“He’s the kind of man I moved to New York to find. This cultured man. This foreign man. This man who had been all around the world, and he really has! Surfing in Indonesia, family trips to Greece—which is so smart because their economy just sucks there and everything is super cheap right now. Anyway, he’s done all these things and somehow at the end of the day, he wants to see me. He wants to stand in line waiting an hour for ramen with me and I don’t know how it happened!”
Susan was not being modest as she Skyped with her younger sister Mary, who seemed like she might be forever stuck in Conyers, GA. Not only had Susan made it out, but she had become a successful New York career woman who was now dating a dashing Australian photographer. Sure, her job as an insurance underwriter wasn’t glamorous, but the work day flew by as she daydreamed about what New York adventure she and Colin would have that evening.
Everything about Colin seemed to have been plucked from Susan’s dreams of a perfect man. First, he was a solid six inches taller than her: no small feat considering she herself was tall at 5’10″. His height made it so that her head fit perfectly under his chin on their many Uber rides home, from authentic ethnic dinners in Jackson Heights or immersive underground theatrical experiences in Bushwick.

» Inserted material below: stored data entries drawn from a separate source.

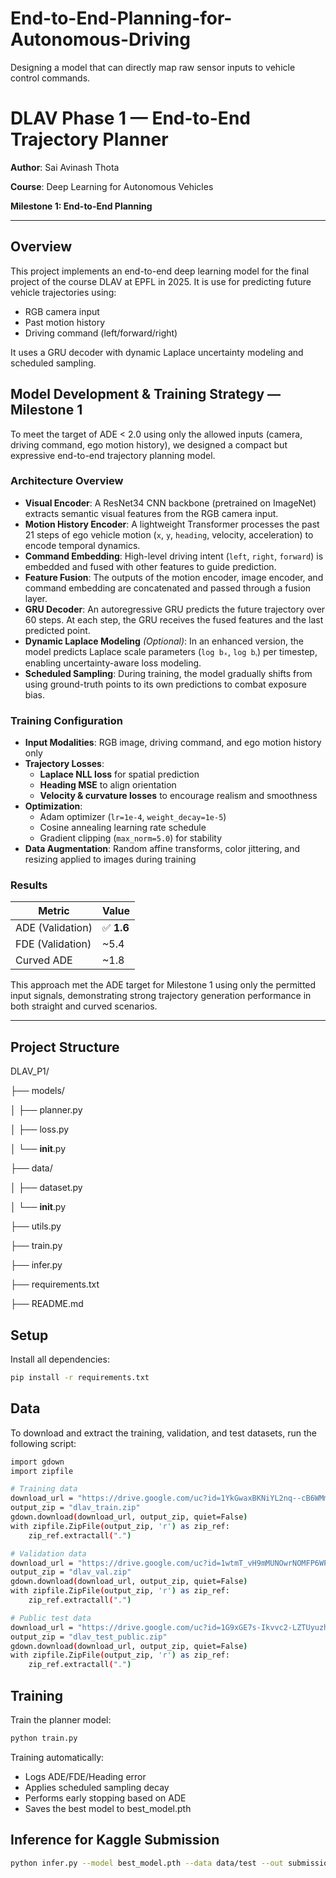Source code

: # End-to-End-Planning-for-Autonomous-Driving
Designing a model that can directly map raw sensor inputs to vehicle control commands.
# DLAV Phase 1 — End-to-End Trajectory Planner

**Author**: Sai Avinash Thota

**Course**: Deep Learning for Autonomous Vehicles

**Milestone 1: End-to-End Planning**

---

## Overview

This project implements an end-to-end deep learning model for the final project of the course DLAV at EPFL in 2025. It is use for predicting future vehicle trajectories using:

- RGB camera input
- Past motion history
- Driving command (left/forward/right)

It uses a GRU decoder with dynamic Laplace uncertainty modeling and scheduled sampling.

## Model Development & Training Strategy — Milestone 1

To meet the target of ADE < 2.0 using only the allowed inputs (camera, driving command, ego motion history), we designed a compact but expressive end-to-end trajectory planning model.

### Architecture Overview

- **Visual Encoder**: A ResNet34 CNN backbone (pretrained on ImageNet) extracts semantic visual features from the RGB camera input.
- **Motion History Encoder**: A lightweight Transformer processes the past 21 steps of ego vehicle motion (`x`, `y`, `heading`, velocity, acceleration) to encode temporal dynamics.
- **Command Embedding**: High-level driving intent (`left`, `right`, `forward`) is embedded and fused with other features to guide prediction.
- **Feature Fusion**: The outputs of the motion encoder, image encoder, and command embedding are concatenated and passed through a fusion layer.
- **GRU Decoder**: An autoregressive GRU predicts the future trajectory over 60 steps. At each step, the GRU receives the fused features and the last predicted point.
- **Dynamic Laplace Modeling** *(Optional)*: In an enhanced version, the model predicts Laplace scale parameters (`log bₓ`, `log bᵧ`) per timestep, enabling uncertainty-aware loss modeling.
- **Scheduled Sampling**: During training, the model gradually shifts from using ground-truth points to its own predictions to combat exposure bias.

### Training Configuration

- **Input Modalities**: RGB image, driving command, and ego motion history only
- **Trajectory Losses**:
  - **Laplace NLL loss** for spatial prediction
  - **Heading MSE** to align orientation
  - **Velocity & curvature losses** to encourage realism and smoothness
- **Optimization**:
  - Adam optimizer (`lr=1e-4`, `weight_decay=1e-5`)
  - Cosine annealing learning rate schedule
  - Gradient clipping (`max_norm=5.0`) for stability
- **Data Augmentation**: Random affine transforms, color jittering, and resizing applied to images during training

### Results

| Metric       | Value |
|--------------|--------|
| ADE (Validation) | ✅ **1.6** |
| FDE (Validation) | ~5.4       |
| Curved ADE       | ~1.8       |

This approach met the ADE target for Milestone 1 using only the permitted input signals, demonstrating strong trajectory generation performance in both straight and curved scenarios.

---

## Project Structure

DLAV_P1/

├── models/

│   ├── planner.py

│   ├── loss.py

│   └── __init__.py

├── data/

│   ├── dataset.py

│   └── __init__.py

├── utils.py

├── train.py

├── infer.py

├── requirements.txt

├── README.md

## Setup

Install all dependencies:

```bash
pip install -r requirements.txt
```

## Data 
To download and extract the training, validation, and test datasets, run the following script:
```bash
import gdown
import zipfile

# Training data
download_url = "https://drive.google.com/uc?id=1YkGwaxBKNiYL2nq--cB6WMmYGzRmRKVr"
output_zip = "dlav_train.zip"
gdown.download(download_url, output_zip, quiet=False)
with zipfile.ZipFile(output_zip, 'r') as zip_ref:
    zip_ref.extractall(".")

# Validation data
download_url = "https://drive.google.com/uc?id=1wtmT_vH9mMUNOwrNOMFP6WFw6e8rbOdu"
output_zip = "dlav_val.zip"
gdown.download(download_url, output_zip, quiet=False)
with zipfile.ZipFile(output_zip, 'r') as zip_ref:
    zip_ref.extractall(".")

# Public test data
download_url = "https://drive.google.com/uc?id=1G9xGE7s-Ikvvc2-LZTUyuzhWAlNdLTLV"
output_zip = "dlav_test_public.zip"
gdown.download(download_url, output_zip, quiet=False)
with zipfile.ZipFile(output_zip, 'r') as zip_ref:
    zip_ref.extractall(".")
```

## Training
Train the planner model:

```bash
python train.py
```

Training automatically:

- Logs ADE/FDE/Heading error
- Applies scheduled sampling decay
- Performs early stopping based on ADE
- Saves the best model to best_model.pth

## Inference for Kaggle Submission

```bash
python infer.py --model best_model.pth --data data/test --out submission.csv
```

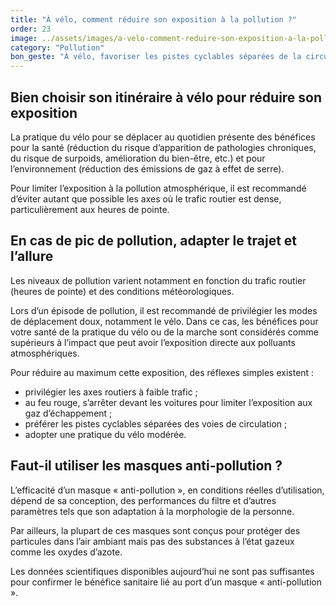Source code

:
 ```yaml
---
title: "À vélo, comment réduire son exposition à la pollution ?"
order: 23
image: ../assets/images/a-velo-comment-reduire-son-exposition-a-la-pollution.jpg
category: "Pollution"
bon_geste: "À vélo, favoriser les pistes cyclables séparées de la circulation et les axes à faible trafic routier."
---
```


## ­­Bien choisir son itinéraire à vélo pour réduire son exposition

La pratique du vélo pour se déplacer au quotidien présente des bénéfices pour la santé (réduction du risque d’apparition de pathologies chroniques, du risque de surpoids, amélioration du bien-être, etc.) et pour l’environnement (réduction des émissions de gaz à effet de serre).

Pour limiter l’exposition à la pollution atmosphérique, il est recommandé d’éviter autant que possible les axes où le trafic routier est dense, particulièrement aux heures de pointe.

## ­­­En cas de pic de pollution, adapter le trajet et l’allure

Les niveaux de pollution varient notamment en fonction du trafic routier (heures de pointe) et des conditions météorologiques.

Lors d’un épisode de pollution, il est recommandé de privilégier les modes de déplacement doux, notamment le vélo. Dans ce cas, les bénéfices pour votre santé de la pratique du vélo ou de la marche sont considérés comme supérieurs à l’impact que peut avoir l’exposition directe aux polluants atmosphériques.

Pour réduire au maximum cette exposition, des réflexes simples existent :
- privilégier les axes routiers à faible trafic ;
- au feu rouge, s’arrêter devant les voitures pour limiter l’exposition aux gaz d’échappement ;
- préférer les pistes cyclables séparées des voies de circulation ;
- adopter une pratique du vélo modérée.

## ­­Faut-il utiliser les masques anti-pollution ?

L’efficacité d’un masque « anti-pollution », en conditions réelles d’utilisation, dépend de sa conception, des performances du filtre et d’autres paramètres tels que son adaptation à la morphologie de la personne. 

Par ailleurs, la plupart de ces masques sont conçus pour protéger des particules dans l’air ambiant mais pas des substances à l’état gazeux comme les oxydes d’azote.

Les données scientifiques disponibles aujourd’hui ne sont pas suffisantes pour confirmer le bénéfice sanitaire lié au port d’un masque « anti-pollution ».
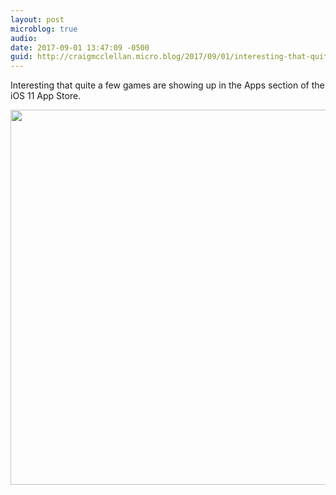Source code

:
 ```yaml
---
layout: post
microblog: true
audio: 
date: 2017-09-01 13:47:09 -0500
guid: http://craigmcclellan.micro.blog/2017/09/01/interesting-that-quite.html
---
```

Interesting that quite a few games are showing up in the Apps section of the iOS 11 App Store.

<img src="http://craigmcclellan.com/uploads/2017/6ecf4601e5.jpg" width="599" height="600" />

Then there was his pure, uncompromising Australianness. His passionate pride for his hometown of Canberra. The way he said “Cheers!” to the waitstaff after ordering. And his accent. What an accent! She’d shed her own light Southern twang just before moving to New York. His Australian accent was surely much more dignified than hers had been. It communicated that he had experience, knowledge, ruggedness, and endless charm. In just four months, he had shown her more of the world through his endless curiosity for different New York City cultures than she ever could have imagined as she worked through Conyers’ outdated high school textbooks.
On an unseasonably warm October morning, Susan left her Murray Hill apartment (the affordable part of Manhattan!) ready for it to be 5:00pm already. Colin had been on assignment the previous night, but tonight he’d make up for lost time by taking her to a speakeasy on the Lower East Side where the password for entry was the answer to an old Irish riddle. How did he find such places? She texted “Can’t wait for tonight!” to him and strolled into her neighborhood coffee shop beaming with joy that this was her life. Now, every day was a balance of satisfying routine and unexpected wonder. She approached the cashier.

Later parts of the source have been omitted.